→ What you have to do: Each entry is to be retyped exactly as it appears. Leave the images out.
_ _ _
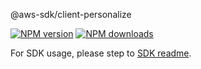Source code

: @aws-sdk/client-personalize

[![NPM version](https://img.shields.io/npm/v/@aws-sdk/client-personalize/rc.svg)](https://www.npmjs.com/package/@aws-sdk/client-personalize)
[![NPM downloads](https://img.shields.io/npm/dm/@aws-sdk/client-personalize.svg)](https://www.npmjs.com/package/@aws-sdk/client-personalize)

For SDK usage, please step to [SDK readme](https://github.com/aws/aws-sdk-js-v3).

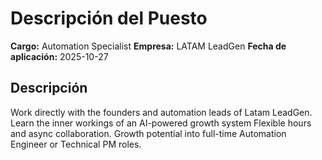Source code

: # Descripción del Puesto

**Cargo:** Automation Specialist
**Empresa:** LATAM LeadGen
**Fecha de aplicación:** 2025-10-27

## Descripción



Work directly with the founders and automation leads of Latam LeadGen.
Learn the inner workings of an AI-powered growth system
Flexible hours and async collaboration.
Growth potential into full-time Automation Engineer or Technical PM roles.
_ _ _
→ Result of this exercise:
Source code

: @aws-sdk/client-personalize

[![NPM version](https://img.shields.io/npm/v/@aws-sdk/client-personalize/rc.svg)](https://www.npmjs.com/package/@aws-sdk/client-personalize)
[![NPM downloads](https://img.shields.io/npm/dm/@aws-sdk/client-personalize.svg)](https://www.npmjs.com/package/@aws-sdk/client-personalize)

For SDK usage, please step to [SDK readme](https://github.com/aws/aws-sdk-js-v3).

Source code

: # Descripción del Puesto

**Cargo:** Automation Specialist
**Empresa:** LATAM LeadGen
**Fecha de aplicación:** 2025-10-27

## Descripción



Work directly with the founders and automation leads of Latam LeadGen.
Learn the inner workings of an AI-powered growth system
Flexible hours and async collaboration.
Growth potential into full-time Automation Engineer or Technical PM roles.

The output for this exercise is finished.